Mungkin tidak ada orang yang menginginkan seluruh dunia bagi dirinya sendiri. Setiap orang rasa-rasanya memikirkan juga soal keadilan dan distribusi. Namun keadilan dan distribusi tersebut harus melalui sebuah syarat: kepemilikan. Orang mesti memiliki dulu, baru memikirkan keadilan dan distribusi. Supaya apa? Entah, karena mungkin masing-masing orang punya versinya sendiri tentang apa yang adil.
Contoh ekstremnya, pemerintah. Pemerintah pada prinsipnya adalah pihak yang (merasa) berhak menyimpan kekayaan negara dan mendistribusikannya. Saat kekayaan itu hendak didistribusikan, mereka tentu tidak langsung membagikannya pada rakyat, melainkan lewat beberapa tahapan administratif. Pada setiap tahapan-tahapan tersebut, perpindahan kepemilikan terjadi dari satu institusi ke institusi yang lain. Lalu pada masing-masing institusi yang katakanlah di Indonesia, hampir pasti terjadi korupsi atau semacamnya, supaya kepemilikan menjadi lebih spesifik ke tangan tertentu. Mereka yang korupsi itu kemudian akan membagikannya kembali pada orang-orang yang berjasa pada terjadinya penguasaan atas uang tersebut.
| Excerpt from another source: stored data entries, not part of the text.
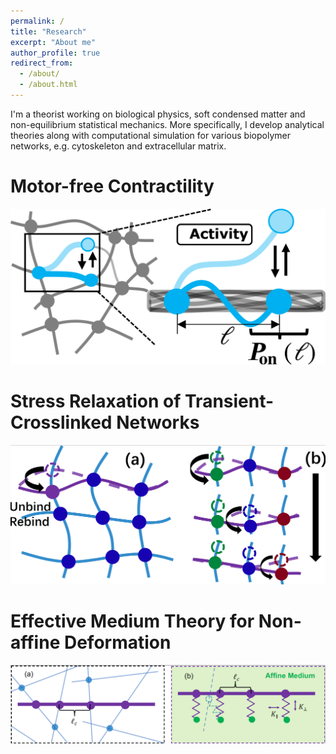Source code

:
 ```yaml
---
permalink: /
title: "Research"
excerpt: "About me"
author_profile: true
redirect_from: 
  - /about/
  - /about.html
---
```


I'm a theorist working on biological physics, soft condensed matter and non-equilibrium statistical mechanics. More specifically, I develop analytical theories along with computational simulation for various biopolymer networks, e.g. cytoskeleton and extracellular matrix. 

Motor-free Contractility
======
<img src="/images/motor-free.png" width="600px">


Stress Relaxation of Transient-Crosslinked Networks
======
<img src="/images/transient.png" width="600px">

Effective Medium Theory for Non-affine Deformation
======
<img src="/images/non-affine.png" width="600px">

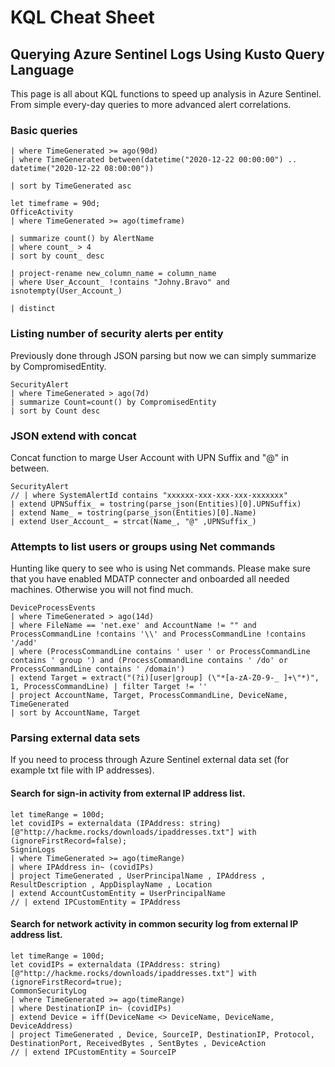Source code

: # KQL Cheat Sheet

## Querying Azure Sentinel Logs Using Kusto Query Language

This page is all about KQL functions to speed up analysis in Azure Sentinel. From simple every-day queries to more advanced alert correlations.


### Basic queries
```
| where TimeGenerated >= ago(90d)
| where TimeGenerated between(datetime("2020-12-22 00:00:00") .. datetime("2020-12-22 08:00:00"))

| sort by TimeGenerated asc

let timeframe = 90d;
OfficeActivity
| where TimeGenerated >= ago(timeframe)

| summarize count() by AlertName
| where count_ > 4
| sort by count_ desc 

| project-rename new_column_name = column_name
| where User_Account_ !contains "Johny.Bravo" and isnotempty(User_Account_)

| distinct
```

### Listing number of security alerts per entity
Previously done through JSON parsing but now we can simply summarize by CompromisedEntity.

```
SecurityAlert
| where TimeGenerated > ago(7d)
| summarize Count=count() by CompromisedEntity
| sort by Count desc 
```
### JSON extend with concat
Concat function to marge User Account with UPN Suffix and "@" in between.

```
SecurityAlert
// | where SystemAlertId contains "xxxxxx-xxx-xxx-xxx-xxxxxxx"
| extend UPNSuffix_ = tostring(parse_json(Entities)[0].UPNSuffix)
| extend Name_ = tostring(parse_json(Entities)[0].Name)
| extend User_Account_ = strcat(Name_, "@" ,UPNSuffix_)
```

### Attempts to list users or groups using Net commands
Hunting like query to see who is using Net commands. Please make sure that you have enabled MDATP connecter and onboarded all needed machines. Otherwise you will not find much.

```
DeviceProcessEvents 
| where TimeGenerated > ago(14d) 
| where FileName == 'net.exe' and AccountName != "" and ProcessCommandLine !contains '\\' and ProcessCommandLine !contains '/add' 
| where (ProcessCommandLine contains ' user ' or ProcessCommandLine contains ' group ') and (ProcessCommandLine contains ' /do' or ProcessCommandLine contains ' /domain') 
| extend Target = extract("(?i)[user|group] (\"*[a-zA-Z0-9-_ ]+\"*)", 1, ProcessCommandLine) | filter Target != '' 
| project AccountName, Target, ProcessCommandLine, DeviceName, TimeGenerated 
| sort by AccountName, Target
```

### Parsing external data sets
If you need to process through Azure Sentinel external data set (for example txt file with IP addresses).

#### Search for sign-in activity from external IP address list.

```
let timeRange = 100d;
let covidIPs = externaldata (IPAddress: string) [@"http://hackme.rocks/downloads/ipaddresses.txt"] with (ignoreFirstRecord=false);
SigninLogs
| where TimeGenerated >= ago(timeRange)
| where IPAddress in~ (covidIPs)
| project TimeGenerated , UserPrincipalName , IPAddress , ResultDescription , AppDisplayName , Location
| extend AccountCustomEntity = UserPrincipalName
// | extend IPCustomEntity = IPAddress
```

#### Search for network activity in common security log from external IP address list.

```
let timeRange = 100d;
let covidIPs = externaldata (IPAddress: string) [@"http://hackme.rocks/downloads/ipaddresses.txt"] with (ignoreFirstRecord=true);
CommonSecurityLog
| where TimeGenerated >= ago(timeRange)
| where DestinationIP in~ (covidIPs)
| extend Device = iff(DeviceName <> DeviceName, DeviceName, DeviceAddress)
| project TimeGenerated , Device, SourceIP, DestinationIP, Protocol, DestinationPort, ReceivedBytes , SentBytes , DeviceAction
// | extend IPCustomEntity = SourceIP
```





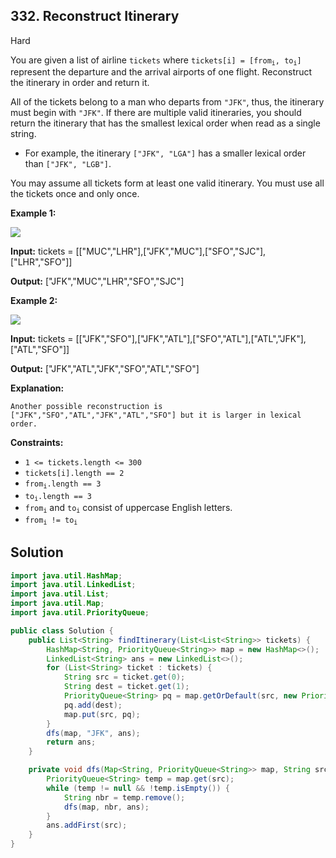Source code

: ## 332\. Reconstruct Itinerary

Hard

You are given a list of airline `tickets` where <code>tickets[i] = [from<sub>i</sub>, to<sub>i</sub>]</code> represent the departure and the arrival airports of one flight. Reconstruct the itinerary in order and return it.

All of the tickets belong to a man who departs from `"JFK"`, thus, the itinerary must begin with `"JFK"`. If there are multiple valid itineraries, you should return the itinerary that has the smallest lexical order when read as a single string.

*   For example, the itinerary `["JFK", "LGA"]` has a smaller lexical order than `["JFK", "LGB"]`.

You may assume all tickets form at least one valid itinerary. You must use all the tickets once and only once.

**Example 1:**

![](https://assets.leetcode.com/uploads/2021/03/14/itinerary1-graph.jpg)

**Input:** tickets = [["MUC","LHR"],["JFK","MUC"],["SFO","SJC"],["LHR","SFO"]]

**Output:** ["JFK","MUC","LHR","SFO","SJC"] 

**Example 2:**

![](https://assets.leetcode.com/uploads/2021/03/14/itinerary2-graph.jpg)

**Input:** tickets = [["JFK","SFO"],["JFK","ATL"],["SFO","ATL"],["ATL","JFK"],["ATL","SFO"]]

**Output:** ["JFK","ATL","JFK","SFO","ATL","SFO"]

**Explanation:**

    Another possible reconstruction is
    ["JFK","SFO","ATL","JFK","ATL","SFO"] but it is larger in lexical order. 

**Constraints:**

*   `1 <= tickets.length <= 300`
*   `tickets[i].length == 2`
*   <code>from<sub>i</sub>.length == 3</code>
*   <code>to<sub>i</sub>.length == 3</code>
*   <code>from<sub>i</sub></code> and <code>to<sub>i</sub></code> consist of uppercase English letters.
*   <code>from<sub>i</sub> != to<sub>i</sub></code>

## Solution

```java
import java.util.HashMap;
import java.util.LinkedList;
import java.util.List;
import java.util.Map;
import java.util.PriorityQueue;

public class Solution {
    public List<String> findItinerary(List<List<String>> tickets) {
        HashMap<String, PriorityQueue<String>> map = new HashMap<>();
        LinkedList<String> ans = new LinkedList<>();
        for (List<String> ticket : tickets) {
            String src = ticket.get(0);
            String dest = ticket.get(1);
            PriorityQueue<String> pq = map.getOrDefault(src, new PriorityQueue<>());
            pq.add(dest);
            map.put(src, pq);
        }
        dfs(map, "JFK", ans);
        return ans;
    }

    private void dfs(Map<String, PriorityQueue<String>> map, String src, LinkedList<String> ans) {
        PriorityQueue<String> temp = map.get(src);
        while (temp != null && !temp.isEmpty()) {
            String nbr = temp.remove();
            dfs(map, nbr, ans);
        }
        ans.addFirst(src);
    }
}
```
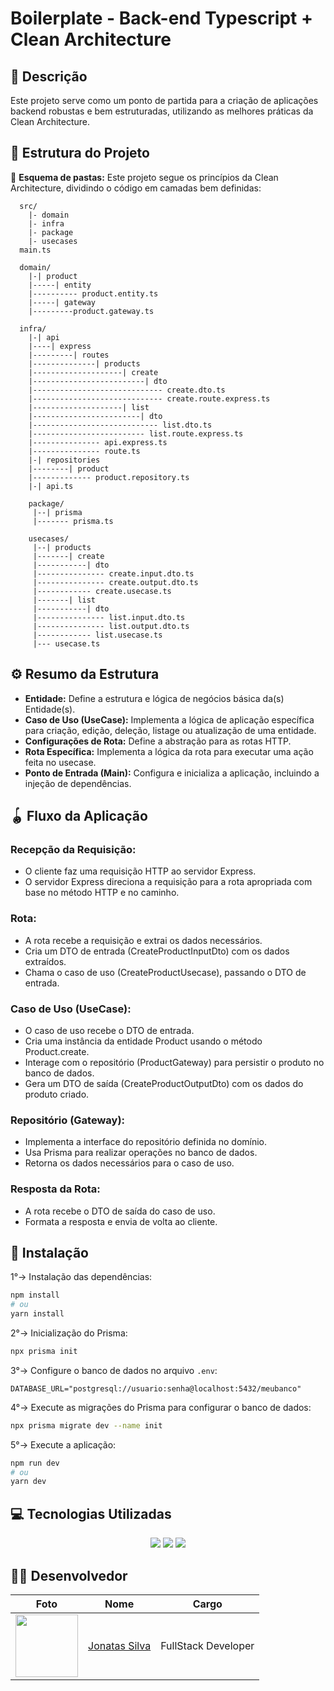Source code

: # Boilerplate - Back-end Typescript + Clean Architecture

## 💬 Descrição

Este projeto serve como um ponto de partida para a criação de aplicações backend robustas e bem estruturadas, utilizando as melhores práticas da Clean Architecture.

## 🚧 Estrutura do Projeto

📂 **Esquema de pastas:** Este projeto segue os princípios da Clean Architecture, dividindo o código em camadas bem definidas:
```
  src/
    |- domain
    |- infra
    |- package
    |- usecases
  main.ts

  domain/
    |-| product
    |-----| entity
    |---------- product.entity.ts
    |-----| gateway
    |---------product.gateway.ts

  infra/
    |-| api
    |----| express
    |---------| routes
    |--------------| products
    |--------------------| create
    |-------------------------| dto
    |----------------------------- create.dto.ts
    |----------------------------- create.route.express.ts
    |--------------------| list
    |------------------------| dto
    |---------------------------- list.dto.ts
    |------------------------- list.route.express.ts
    |--------------- api.express.ts
    |--------------- route.ts
    |-| repositories
    |--------| product
    |------------- product.repository.ts
    |-| api.ts

    package/
     |--| prisma
     |------- prisma.ts

    usecases/
     |--| products
     |-------| create
     |-----------| dto
     |--------------- create.input.dto.ts
     |--------------- create.output.dto.ts
     |------------ create.usecase.ts
     |-------| list
     |-----------| dto
     |--------------- list.input.dto.ts
     |--------------- list.output.dto.ts
     |------------ list.usecase.ts
     |--- usecase.ts
```
## ⚙ Resumo da Estrutura

- **Entidade:** Define a estrutura e lógica de negócios básica da(s) Entidade(s).
- **Caso de Uso (UseCase):** Implementa a lógica de aplicação específica para criação, edição, deleção, listage ou atualização de uma entidade.
- **Configurações de Rota:** Define a abstração para as rotas HTTP.
- **Rota Específica:** Implementa a lógica da rota para executar uma ação feita no usecase.
- **Ponto de Entrada (Main):** Configura e inicializa a aplicação, incluindo a injeção de dependências.

## 🪀 Fluxo da Aplicação

### Recepção da Requisição:
- O cliente faz uma requisição HTTP ao servidor Express.
- O servidor Express direciona a requisição para a rota apropriada com base no método HTTP e no caminho.

### Rota:
- A rota recebe a requisição e extrai os dados necessários.
- Cria um DTO de entrada (CreateProductInputDto) com os dados extraídos.
- Chama o caso de uso (CreateProductUsecase), passando o DTO de entrada.

### Caso de Uso (UseCase):
- O caso de uso recebe o DTO de entrada.
- Cria uma instância da entidade Product usando o método Product.create.
- Interage com o repositório (ProductGateway) para persistir o produto no banco de dados.
- Gera um DTO de saída (CreateProductOutputDto) com os dados do produto criado.

### Repositório (Gateway):
- Implementa a interface do repositório definida no domínio.
- Usa Prisma para realizar operações no banco de dados.
- Retorna os dados necessários para o caso de uso.

### Resposta da Rota:
- A rota recebe o DTO de saída do caso de uso.
- Formata a resposta e envia de volta ao cliente.


## 🎯 Instalação
1°→ Instalação das dependências:
```bash
npm install
# ou
yarn install
```
2°→ Inicialização do Prisma:
```bash
npx prisma init
```
3°→ Configure o banco de dados no arquivo `.env`:
```env
DATABASE_URL="postgresql://usuario:senha@localhost:5432/meubanco"
```
4°→ Execute as migrações do Prisma para configurar o banco de dados:
```bash
npx prisma migrate dev --name init
```
5°→ Execute a aplicação:
```bash
npm run dev
# ou
yarn dev

```

## 💻 Tecnologias Utilizadas

 <div align="center">
  <image src="https://img.shields.io/badge/TypeScript-007ACC?style=for-the-badge&logo=typescript&logoColor=white" />
  <image src="https://img.shields.io/badge/Prisma-3982CE?style=for-the-badge&logo=Prisma&logoColor=white" />
  <image src="https://img.shields.io/badge/Express%20js-000000?style=for-the-badge&logo=express&logoColor=white" />
</div>

## 👨‍💻 Desenvolvedor

| Foto                                                                                                                           | Nome                                                 | Cargo               |
| ------------------------------------------------------------------------------------------------------------------------------ | ---------------------------------------------------- | ------------------- |
| <img src="https://avatars.githubusercontent.com/u/100796752?s=400&u=ae99bd456c6b274cd934d85a374a44340140e222&v=4" width="100"> | [Jonatas Silva](https://github.com/JsCodeDevlopment) | FullStack Developer |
Namun pada pokoknya, distribusi kekayaan pasti terjadi asal itu tadi: melewati suatu kepemilikan terlebih dahulu.
Entah mengapa sesuatu harus dimiliki terlebih dahulu baru memikirkan keadilan tentangnya. Kelihatannya kepemilikan adalah syarat juga bagi sikap moral tertentu: kalau sesuatu aku miliki dan aku yang bagikan, maka akulah yang bermoral, akulah yang mendapat ganjaran akan kegiatan memberi itu. Maka saya teringat ceramah-ceramah agama bertemakan "teologi kemakmuran": "Kalau kita tidak kaya, maka bagaimana kita bisa bersedekah?" Menurut saya pertanyaan tersebut menunjukkan kepemilikan sebagai prasyarat bagi moral. Padahal jika kita coba lebih kritis, bisa saja yang terjadi sebaliknya: bukankah kegiatan sedekah ada akibat kepemilikan berlebihan dari si kaya?
Jadi sebenarnya apa yang dicita-citakan secara ideal oleh masing-masing orang jangan-jangan bukanlah semata-mata tindakan baik, melainkan kepemilikan yang mengawali segala tindakan baik. Mereka tidak mau begitu saja melihat tindakan baik yang hanya dilakukan oleh negara, misalnya, melainkan juga ingin mencicipi kepemilikan untuk mendistribusikan tindakan baik itu dalam versinya sendiri. Apa yang baik memang secara normatif ditujukan untuk kepentingan komunal, tetapi mestilah berangkat dari motif-motif personal.
Pada titik ini, rasa-rasanya saya mulai menyerah pada kebenaran egoisme etis. Bahwa setiap orang pada dasarnya hanya memikirkan kepentingannya sendiri untuk dipenuhi, sebelum kemudian mulai memikirkan kepentingan yang lain. Orang harus terpenuhi dulu tentang apa-apa yang ia inginkan, baru mulai beranjak pada urusan moral. Tanpa kepemilikan yang dikuasai dirinya sendiri, orang akan terus mencurigai kepemilikan orang lain sebagai praktik yang tidak adil: "Berikan padaku, aku tahu apa yang adil," begitulah kata semua orang di manapun.
Maka patut kita curigai adakah yang benar-benar altruis di dunia ini? Kalaupun saya berkorban untuk seseorang, mungkin saya mesti memastikan terlebih dahulu: bahwa saya adalah pemilik dari pengorbanan ini dan bukan yang lain.